Светская поэзия, являющаяся в то же время высокой литературой, а не фольклором, — это и вообще исключение в истории восточнохристианских литератур. Она была по-настоящему характерна только для Византии, на которую воздействовало ее античное наследство, и Грузии, а также, в меньшей степени, Армении, на которые воздействовала Персия с ее великой традицией светской поэзии на фарси (многочисленные персидские заимствования в древнегрузинском пришли в основном через поэзию). Только в Эфиопии выработались пограничные жанры между светской и литургической поэзией, но и они оставались в ведении духовенства. На других языках Христианского Востока значительной традиции светской поэзии не было: ни на сирийском, ни на коптском, ни на арабском, ни на славянском (это не говоря о тех языках, на которых сохранился относительно небольшой корпус средневековых христианских текстов: нубийском, согдийском, уйгурском, китайском, среднеперсидском). Также и в иудейском дохристианском мире, по-видимому, не было традиции светской книжной поэзии — ни на еврейском, ни на арамейском языках.

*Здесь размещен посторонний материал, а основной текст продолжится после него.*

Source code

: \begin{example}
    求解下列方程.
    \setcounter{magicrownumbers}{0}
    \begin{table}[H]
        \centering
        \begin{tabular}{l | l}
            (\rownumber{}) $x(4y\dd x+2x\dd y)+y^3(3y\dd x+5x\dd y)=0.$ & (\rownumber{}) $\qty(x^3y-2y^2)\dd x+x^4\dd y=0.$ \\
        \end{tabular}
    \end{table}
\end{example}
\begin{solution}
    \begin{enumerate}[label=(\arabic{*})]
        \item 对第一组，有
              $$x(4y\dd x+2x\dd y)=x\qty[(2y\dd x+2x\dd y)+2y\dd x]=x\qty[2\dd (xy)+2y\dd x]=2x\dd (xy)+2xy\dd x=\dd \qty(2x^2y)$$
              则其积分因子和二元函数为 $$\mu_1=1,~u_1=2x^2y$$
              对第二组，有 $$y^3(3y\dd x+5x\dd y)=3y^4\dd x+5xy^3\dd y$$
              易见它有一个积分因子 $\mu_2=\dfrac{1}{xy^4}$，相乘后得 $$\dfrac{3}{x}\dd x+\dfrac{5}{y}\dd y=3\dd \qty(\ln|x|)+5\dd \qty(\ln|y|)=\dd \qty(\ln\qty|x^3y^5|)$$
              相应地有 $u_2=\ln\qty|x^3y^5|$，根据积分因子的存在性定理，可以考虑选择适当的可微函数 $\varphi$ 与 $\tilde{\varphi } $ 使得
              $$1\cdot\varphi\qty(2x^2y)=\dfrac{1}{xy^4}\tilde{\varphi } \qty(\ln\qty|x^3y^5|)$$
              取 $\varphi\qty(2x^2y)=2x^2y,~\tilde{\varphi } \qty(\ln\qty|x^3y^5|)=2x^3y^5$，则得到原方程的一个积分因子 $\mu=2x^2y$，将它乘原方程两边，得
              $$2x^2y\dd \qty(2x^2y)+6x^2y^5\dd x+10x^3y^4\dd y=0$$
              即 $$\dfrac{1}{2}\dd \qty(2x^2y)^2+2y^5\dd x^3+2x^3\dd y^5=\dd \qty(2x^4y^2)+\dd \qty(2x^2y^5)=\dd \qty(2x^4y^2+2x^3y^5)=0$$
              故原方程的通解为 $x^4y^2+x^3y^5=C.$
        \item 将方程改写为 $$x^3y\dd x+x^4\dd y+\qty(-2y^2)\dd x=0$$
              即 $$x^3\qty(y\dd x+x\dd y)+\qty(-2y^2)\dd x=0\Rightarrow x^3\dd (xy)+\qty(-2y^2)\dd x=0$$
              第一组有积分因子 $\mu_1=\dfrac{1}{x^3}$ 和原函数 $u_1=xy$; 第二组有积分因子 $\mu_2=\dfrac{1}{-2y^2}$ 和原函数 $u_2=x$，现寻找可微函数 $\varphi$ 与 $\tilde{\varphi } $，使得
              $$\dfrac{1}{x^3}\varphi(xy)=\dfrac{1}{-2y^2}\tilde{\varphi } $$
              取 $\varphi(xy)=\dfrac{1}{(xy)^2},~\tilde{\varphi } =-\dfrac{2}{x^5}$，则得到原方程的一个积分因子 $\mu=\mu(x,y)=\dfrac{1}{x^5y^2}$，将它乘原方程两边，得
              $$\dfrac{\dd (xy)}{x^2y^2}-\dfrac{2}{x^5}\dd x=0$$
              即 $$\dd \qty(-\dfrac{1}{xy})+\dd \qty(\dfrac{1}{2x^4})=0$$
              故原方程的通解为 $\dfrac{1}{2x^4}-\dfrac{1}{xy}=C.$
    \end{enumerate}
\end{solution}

Таким образом, чрезвычайная редкость самого жанра «Слова о полку Игореве» обеспечивает к нему особенный интерес. Для славянских литератур это явление уникальное. Но это интерес такого свойства, который должен был бы отодвинуть «Слово о полку Игореве» в какую-то особую резервацию (пускай сколь угодно обширную), но на обочине основных исследований по древнерусской литературе. Произошло, как известно, с точностью до наоборот.
Почему?
Свою роль сыграли идеологические ограничения и заказы со стороны советской власти, но все же лихачевский культ «Слова о полку Игореве» был Лихачевым только раздут, а создан он был еще в XIX веке, когда сложился и тот подход к изучению древнерусской литературы, который затем культивировался Сектором. Буланин очень точно назвал его «романтическим» и указал на С. П. Шевырева (его «Историю русской словесности», 1846–1860) как на основоположника такого подхода (с. 87–90). Суть этого подхода в том, что древнерусская литература анализируется по таким же критериям, как русская литература классического периода. При этом забывается, что для средневекового книжника понятия «литературы» в современном значении этого слова не существовало, и «памятники древнерусской литературы искусственно отделяются от письменного наследия других православных славян». Как справедливо замечает Буланин, «это далеко не лучшее, что осталось от деятельности Сектора древнерусской литературы за годы его расцвета» (с. 87).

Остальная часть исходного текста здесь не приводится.